▶ MATERIAL FOR THIS EXERCISE:
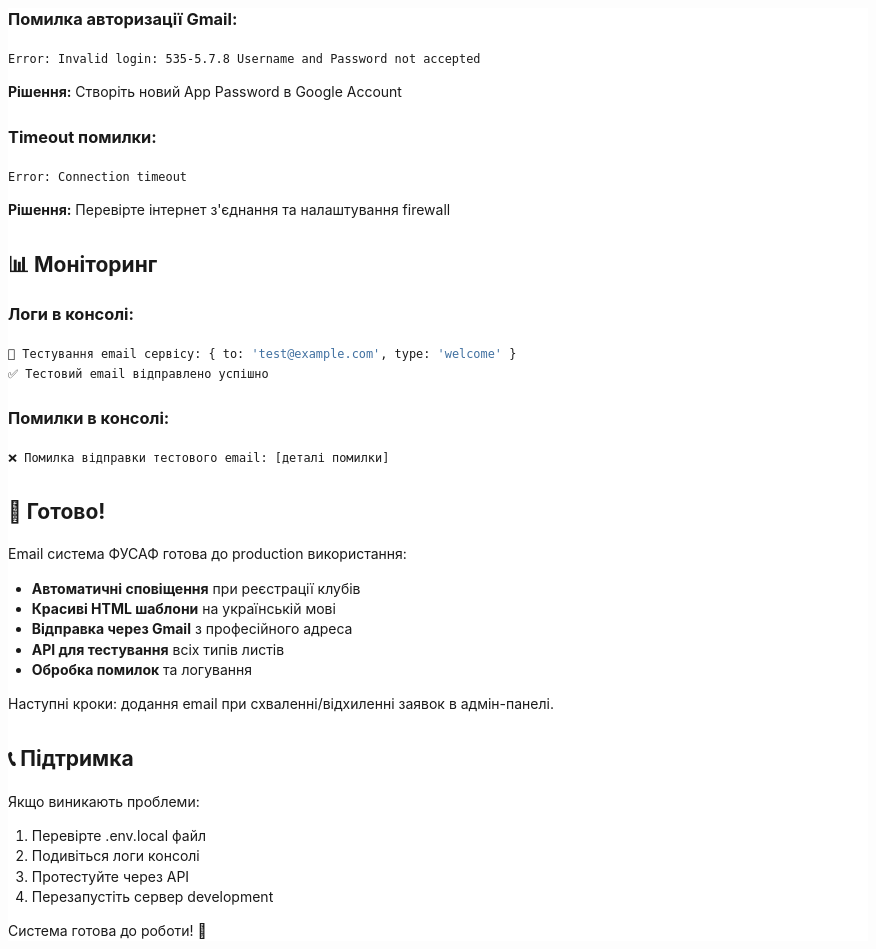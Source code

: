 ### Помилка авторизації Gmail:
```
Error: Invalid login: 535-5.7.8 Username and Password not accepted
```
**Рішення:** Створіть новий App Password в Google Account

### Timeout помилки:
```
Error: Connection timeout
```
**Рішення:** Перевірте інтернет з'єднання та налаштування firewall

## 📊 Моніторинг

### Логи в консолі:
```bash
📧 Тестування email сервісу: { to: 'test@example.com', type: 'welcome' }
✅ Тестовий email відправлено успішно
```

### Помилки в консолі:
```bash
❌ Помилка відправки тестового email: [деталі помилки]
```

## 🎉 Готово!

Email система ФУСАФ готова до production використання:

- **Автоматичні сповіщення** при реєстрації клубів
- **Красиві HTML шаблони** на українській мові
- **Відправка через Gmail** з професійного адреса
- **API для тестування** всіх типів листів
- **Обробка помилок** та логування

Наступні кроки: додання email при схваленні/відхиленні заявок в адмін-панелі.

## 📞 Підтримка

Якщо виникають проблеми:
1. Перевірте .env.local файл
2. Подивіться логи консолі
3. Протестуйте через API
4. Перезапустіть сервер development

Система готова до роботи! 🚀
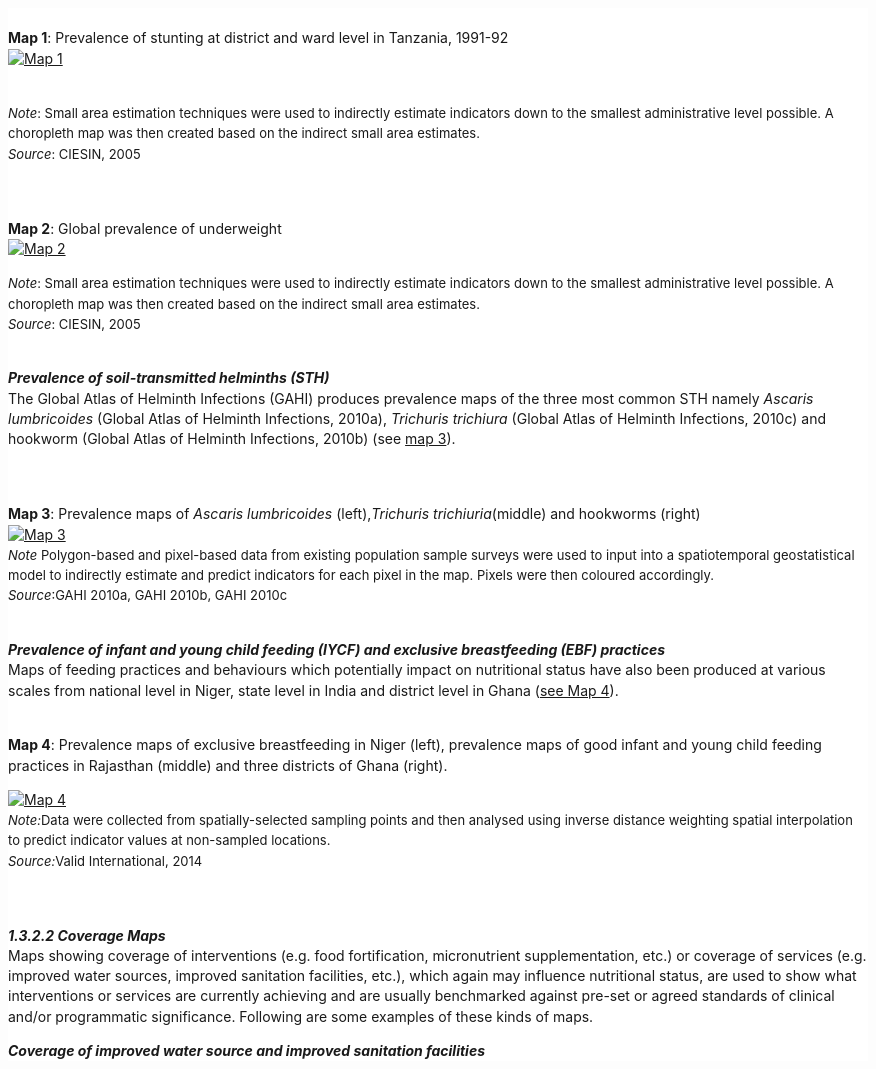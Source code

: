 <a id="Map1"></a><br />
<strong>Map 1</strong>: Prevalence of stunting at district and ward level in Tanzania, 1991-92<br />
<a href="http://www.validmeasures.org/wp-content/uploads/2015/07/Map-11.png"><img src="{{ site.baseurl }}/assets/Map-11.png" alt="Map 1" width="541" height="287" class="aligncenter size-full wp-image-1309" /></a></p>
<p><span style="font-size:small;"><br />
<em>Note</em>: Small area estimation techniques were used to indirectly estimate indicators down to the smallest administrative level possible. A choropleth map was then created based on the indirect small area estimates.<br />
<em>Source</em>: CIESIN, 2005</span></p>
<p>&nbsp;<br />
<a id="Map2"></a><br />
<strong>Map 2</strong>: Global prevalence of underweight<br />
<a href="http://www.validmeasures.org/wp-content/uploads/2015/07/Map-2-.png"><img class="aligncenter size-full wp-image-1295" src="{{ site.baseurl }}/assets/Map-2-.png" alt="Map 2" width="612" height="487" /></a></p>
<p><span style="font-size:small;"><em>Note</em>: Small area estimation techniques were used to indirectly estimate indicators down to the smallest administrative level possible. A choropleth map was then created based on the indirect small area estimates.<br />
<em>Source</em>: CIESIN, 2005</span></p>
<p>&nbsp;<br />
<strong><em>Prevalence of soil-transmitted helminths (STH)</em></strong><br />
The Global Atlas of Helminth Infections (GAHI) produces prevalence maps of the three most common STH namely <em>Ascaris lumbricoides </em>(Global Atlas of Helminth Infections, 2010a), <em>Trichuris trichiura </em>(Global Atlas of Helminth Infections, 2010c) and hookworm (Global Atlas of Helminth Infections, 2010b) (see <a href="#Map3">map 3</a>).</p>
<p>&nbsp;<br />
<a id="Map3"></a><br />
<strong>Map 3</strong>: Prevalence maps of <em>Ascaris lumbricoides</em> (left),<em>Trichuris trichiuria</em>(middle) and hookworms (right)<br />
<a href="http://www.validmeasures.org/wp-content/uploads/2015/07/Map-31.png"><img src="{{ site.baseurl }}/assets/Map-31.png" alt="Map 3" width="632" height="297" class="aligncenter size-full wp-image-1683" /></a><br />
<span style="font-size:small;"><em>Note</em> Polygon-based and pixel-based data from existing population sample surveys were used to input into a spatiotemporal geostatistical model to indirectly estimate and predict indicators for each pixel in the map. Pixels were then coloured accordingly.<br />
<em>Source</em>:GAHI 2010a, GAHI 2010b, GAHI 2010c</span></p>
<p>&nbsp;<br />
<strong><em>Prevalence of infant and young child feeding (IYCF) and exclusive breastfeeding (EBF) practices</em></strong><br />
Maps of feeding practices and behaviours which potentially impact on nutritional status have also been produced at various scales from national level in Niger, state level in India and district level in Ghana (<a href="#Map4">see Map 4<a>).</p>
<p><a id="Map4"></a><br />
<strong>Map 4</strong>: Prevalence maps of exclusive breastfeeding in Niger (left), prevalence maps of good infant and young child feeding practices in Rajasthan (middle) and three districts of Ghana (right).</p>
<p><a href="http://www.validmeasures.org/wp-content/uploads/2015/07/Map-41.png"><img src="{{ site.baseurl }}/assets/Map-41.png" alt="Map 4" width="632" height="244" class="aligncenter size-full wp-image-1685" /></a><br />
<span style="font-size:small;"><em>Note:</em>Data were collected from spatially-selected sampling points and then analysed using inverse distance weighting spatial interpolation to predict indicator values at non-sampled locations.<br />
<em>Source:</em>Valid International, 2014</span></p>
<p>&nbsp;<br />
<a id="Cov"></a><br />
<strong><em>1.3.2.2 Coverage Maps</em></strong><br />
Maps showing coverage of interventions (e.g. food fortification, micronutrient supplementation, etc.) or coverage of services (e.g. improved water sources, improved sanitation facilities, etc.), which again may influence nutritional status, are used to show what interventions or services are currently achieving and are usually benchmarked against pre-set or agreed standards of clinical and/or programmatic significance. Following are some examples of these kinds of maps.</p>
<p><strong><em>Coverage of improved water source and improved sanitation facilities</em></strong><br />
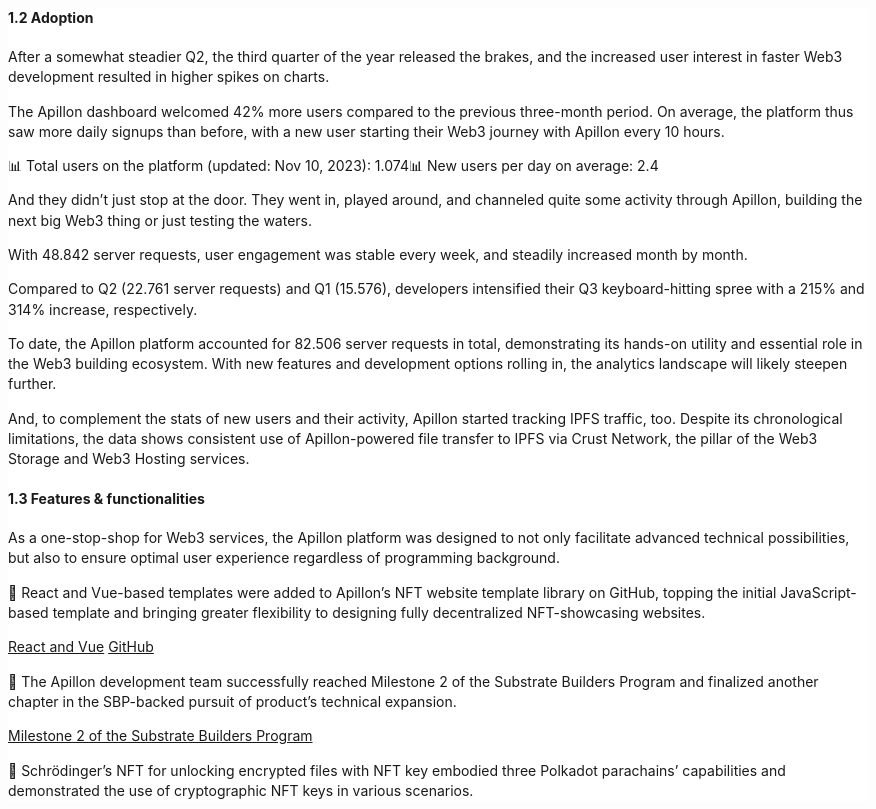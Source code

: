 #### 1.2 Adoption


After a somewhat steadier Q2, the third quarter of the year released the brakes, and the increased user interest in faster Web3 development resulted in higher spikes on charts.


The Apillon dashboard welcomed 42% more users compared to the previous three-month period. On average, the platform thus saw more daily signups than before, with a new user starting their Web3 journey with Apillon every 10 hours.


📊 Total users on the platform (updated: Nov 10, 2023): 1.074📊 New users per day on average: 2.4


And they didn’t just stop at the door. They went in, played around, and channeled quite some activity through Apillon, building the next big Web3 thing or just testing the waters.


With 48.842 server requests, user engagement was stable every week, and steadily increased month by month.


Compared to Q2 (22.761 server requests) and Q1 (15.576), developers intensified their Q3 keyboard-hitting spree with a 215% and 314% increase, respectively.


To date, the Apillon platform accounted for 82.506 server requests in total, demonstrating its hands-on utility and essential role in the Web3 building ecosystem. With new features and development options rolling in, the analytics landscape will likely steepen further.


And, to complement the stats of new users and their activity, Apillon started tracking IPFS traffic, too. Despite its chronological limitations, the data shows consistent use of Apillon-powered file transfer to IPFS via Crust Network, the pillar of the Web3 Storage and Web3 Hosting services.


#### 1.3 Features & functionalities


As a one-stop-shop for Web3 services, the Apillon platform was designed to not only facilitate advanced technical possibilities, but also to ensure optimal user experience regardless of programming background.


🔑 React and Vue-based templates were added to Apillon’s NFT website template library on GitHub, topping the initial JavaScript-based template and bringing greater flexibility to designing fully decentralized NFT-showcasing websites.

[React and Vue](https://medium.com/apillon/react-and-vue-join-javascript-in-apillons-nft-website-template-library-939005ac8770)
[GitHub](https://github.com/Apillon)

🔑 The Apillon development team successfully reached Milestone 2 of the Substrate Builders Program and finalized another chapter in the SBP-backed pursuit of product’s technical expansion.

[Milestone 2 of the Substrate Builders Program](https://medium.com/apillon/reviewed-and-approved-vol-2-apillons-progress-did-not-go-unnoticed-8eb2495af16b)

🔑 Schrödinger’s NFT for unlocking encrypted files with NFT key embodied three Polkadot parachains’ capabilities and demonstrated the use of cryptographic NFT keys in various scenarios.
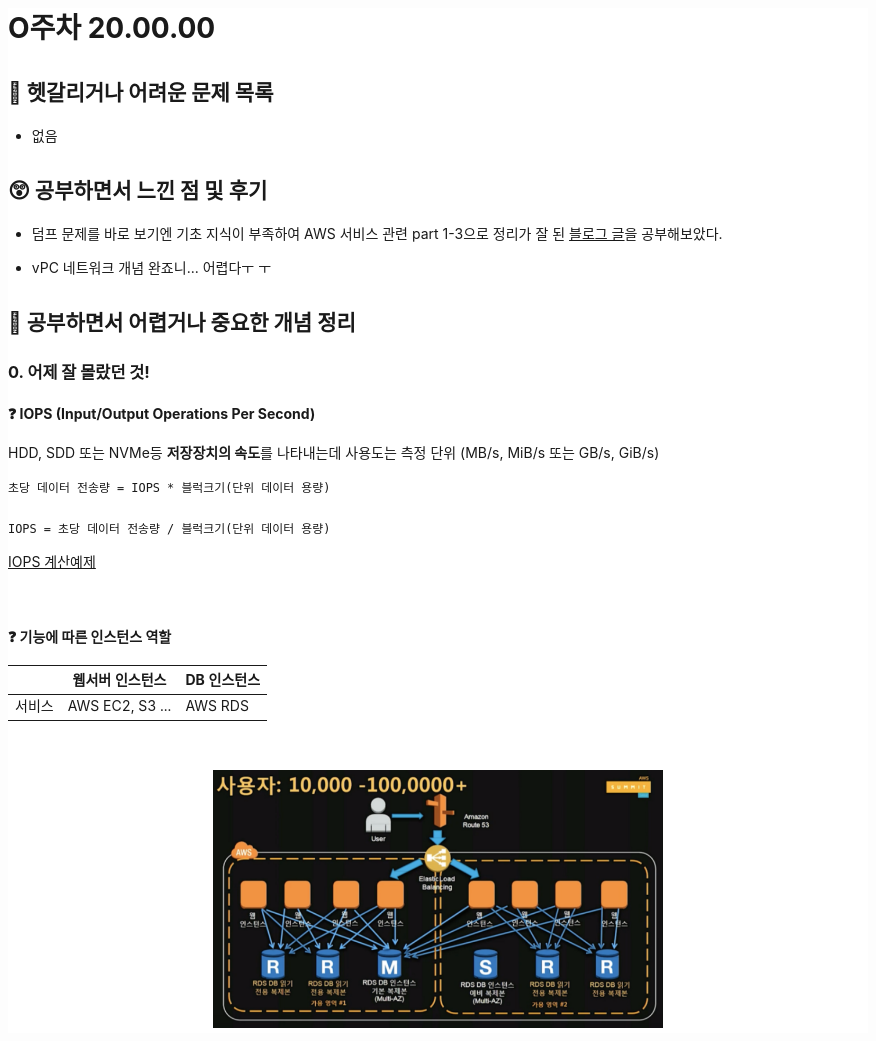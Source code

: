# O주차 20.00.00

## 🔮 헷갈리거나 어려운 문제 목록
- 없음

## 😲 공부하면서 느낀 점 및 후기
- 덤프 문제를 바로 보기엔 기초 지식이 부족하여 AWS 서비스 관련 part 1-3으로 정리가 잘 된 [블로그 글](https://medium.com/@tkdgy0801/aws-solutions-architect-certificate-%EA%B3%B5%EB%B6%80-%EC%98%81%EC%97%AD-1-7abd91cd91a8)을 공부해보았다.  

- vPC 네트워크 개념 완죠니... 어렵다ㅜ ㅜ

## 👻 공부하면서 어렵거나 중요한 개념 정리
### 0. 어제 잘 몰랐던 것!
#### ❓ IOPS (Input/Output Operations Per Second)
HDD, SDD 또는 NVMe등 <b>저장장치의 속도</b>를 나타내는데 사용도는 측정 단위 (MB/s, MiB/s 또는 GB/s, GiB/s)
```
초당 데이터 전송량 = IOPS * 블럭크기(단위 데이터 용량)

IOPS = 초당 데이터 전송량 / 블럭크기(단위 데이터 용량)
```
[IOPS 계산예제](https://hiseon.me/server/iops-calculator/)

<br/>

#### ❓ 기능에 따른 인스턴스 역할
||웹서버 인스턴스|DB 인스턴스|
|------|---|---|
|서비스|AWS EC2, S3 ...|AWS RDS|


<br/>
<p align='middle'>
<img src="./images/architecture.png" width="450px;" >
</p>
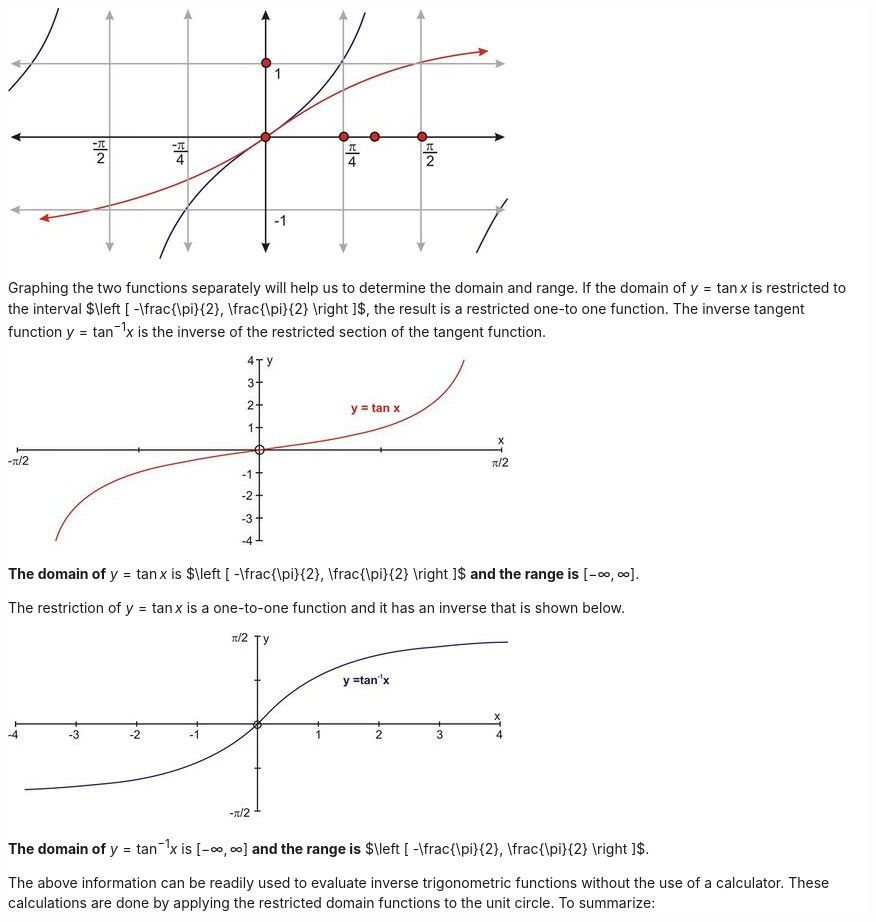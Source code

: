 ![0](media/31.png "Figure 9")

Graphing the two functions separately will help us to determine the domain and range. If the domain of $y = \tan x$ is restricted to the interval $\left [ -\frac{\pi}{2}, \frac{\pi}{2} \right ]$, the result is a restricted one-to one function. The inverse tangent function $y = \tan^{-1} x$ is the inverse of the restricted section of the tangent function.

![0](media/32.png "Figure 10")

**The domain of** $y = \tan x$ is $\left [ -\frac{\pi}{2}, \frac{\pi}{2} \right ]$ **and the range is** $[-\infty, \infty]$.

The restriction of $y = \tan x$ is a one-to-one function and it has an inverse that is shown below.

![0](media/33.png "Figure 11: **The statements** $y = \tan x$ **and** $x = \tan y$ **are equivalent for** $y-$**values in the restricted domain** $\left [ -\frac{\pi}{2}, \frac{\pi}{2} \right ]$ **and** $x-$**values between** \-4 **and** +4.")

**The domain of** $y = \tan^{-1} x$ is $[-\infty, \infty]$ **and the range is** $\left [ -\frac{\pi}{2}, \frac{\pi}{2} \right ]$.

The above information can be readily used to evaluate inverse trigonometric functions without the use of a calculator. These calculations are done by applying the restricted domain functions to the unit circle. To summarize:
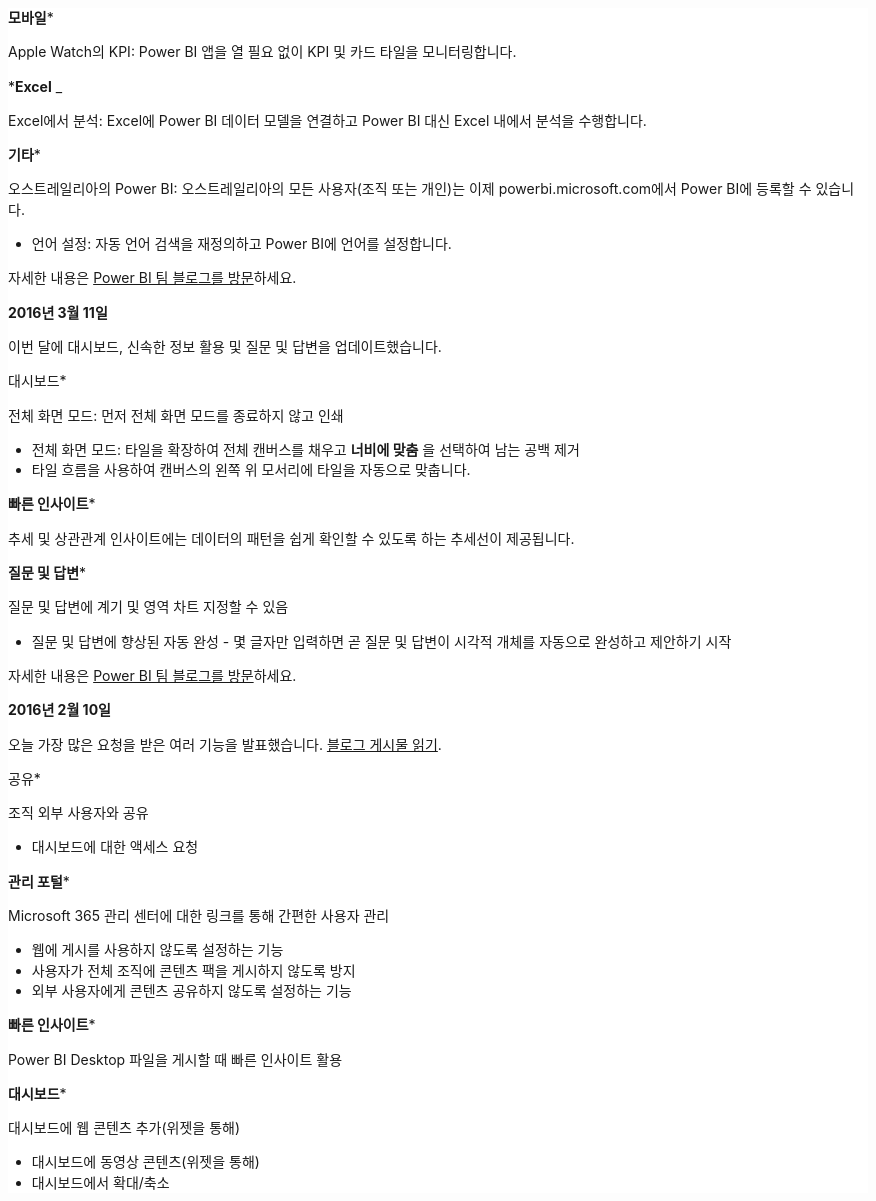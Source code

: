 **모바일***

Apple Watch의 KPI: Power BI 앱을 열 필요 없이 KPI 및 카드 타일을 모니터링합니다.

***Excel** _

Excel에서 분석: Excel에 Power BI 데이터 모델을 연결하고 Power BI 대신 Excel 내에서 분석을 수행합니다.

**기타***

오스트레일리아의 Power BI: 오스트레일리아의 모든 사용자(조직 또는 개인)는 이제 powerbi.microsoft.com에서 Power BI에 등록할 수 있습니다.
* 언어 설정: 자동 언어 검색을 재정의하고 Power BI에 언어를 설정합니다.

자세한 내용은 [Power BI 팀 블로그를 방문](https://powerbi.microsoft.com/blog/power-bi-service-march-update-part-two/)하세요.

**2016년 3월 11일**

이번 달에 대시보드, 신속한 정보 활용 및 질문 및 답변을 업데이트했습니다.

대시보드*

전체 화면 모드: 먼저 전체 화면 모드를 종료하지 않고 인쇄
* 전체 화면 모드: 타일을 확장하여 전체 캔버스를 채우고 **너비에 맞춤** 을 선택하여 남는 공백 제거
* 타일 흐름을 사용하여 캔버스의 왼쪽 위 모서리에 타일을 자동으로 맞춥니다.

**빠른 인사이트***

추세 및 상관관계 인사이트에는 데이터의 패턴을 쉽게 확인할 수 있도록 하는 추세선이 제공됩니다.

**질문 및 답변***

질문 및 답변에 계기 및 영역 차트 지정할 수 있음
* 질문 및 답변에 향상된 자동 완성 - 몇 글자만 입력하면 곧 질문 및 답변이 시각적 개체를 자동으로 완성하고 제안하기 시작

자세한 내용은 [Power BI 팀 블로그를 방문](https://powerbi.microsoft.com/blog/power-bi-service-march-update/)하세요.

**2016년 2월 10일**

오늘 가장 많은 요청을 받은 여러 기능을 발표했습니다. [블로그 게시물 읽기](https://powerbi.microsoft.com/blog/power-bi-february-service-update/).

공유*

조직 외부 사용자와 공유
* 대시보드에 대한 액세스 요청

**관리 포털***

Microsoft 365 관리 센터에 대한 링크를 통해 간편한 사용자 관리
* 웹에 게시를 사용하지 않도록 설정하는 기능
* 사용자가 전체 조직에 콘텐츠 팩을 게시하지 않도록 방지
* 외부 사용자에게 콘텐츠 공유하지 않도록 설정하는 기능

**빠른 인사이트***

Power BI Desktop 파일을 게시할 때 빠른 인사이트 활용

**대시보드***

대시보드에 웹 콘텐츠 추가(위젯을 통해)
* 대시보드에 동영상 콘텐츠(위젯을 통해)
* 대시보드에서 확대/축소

▶ TASK ITEM:
Write out exactly the lines starting with the one that holds "질문 및 답변에 계기 및 영역 차트 지정할 수 있음" and running through the last line above.

▶ COMPLETED TASK:
질문 및 답변에 계기 및 영역 차트 지정할 수 있음
* 질문 및 답변에 향상된 자동 완성 - 몇 글자만 입력하면 곧 질문 및 답변이 시각적 개체를 자동으로 완성하고 제안하기 시작

자세한 내용은 [Power BI 팀 블로그를 방문](https://powerbi.microsoft.com/blog/power-bi-service-march-update/)하세요.

**2016년 2월 10일**

오늘 가장 많은 요청을 받은 여러 기능을 발표했습니다. [블로그 게시물 읽기](https://powerbi.microsoft.com/blog/power-bi-february-service-update/).

공유*

조직 외부 사용자와 공유
* 대시보드에 대한 액세스 요청

**관리 포털***

Microsoft 365 관리 센터에 대한 링크를 통해 간편한 사용자 관리
* 웹에 게시를 사용하지 않도록 설정하는 기능
* 사용자가 전체 조직에 콘텐츠 팩을 게시하지 않도록 방지
* 외부 사용자에게 콘텐츠 공유하지 않도록 설정하는 기능

**빠른 인사이트***

Power BI Desktop 파일을 게시할 때 빠른 인사이트 활용

**대시보드***

대시보드에 웹 콘텐츠 추가(위젯을 통해)
* 대시보드에 동영상 콘텐츠(위젯을 통해)
* 대시보드에서 확대/축소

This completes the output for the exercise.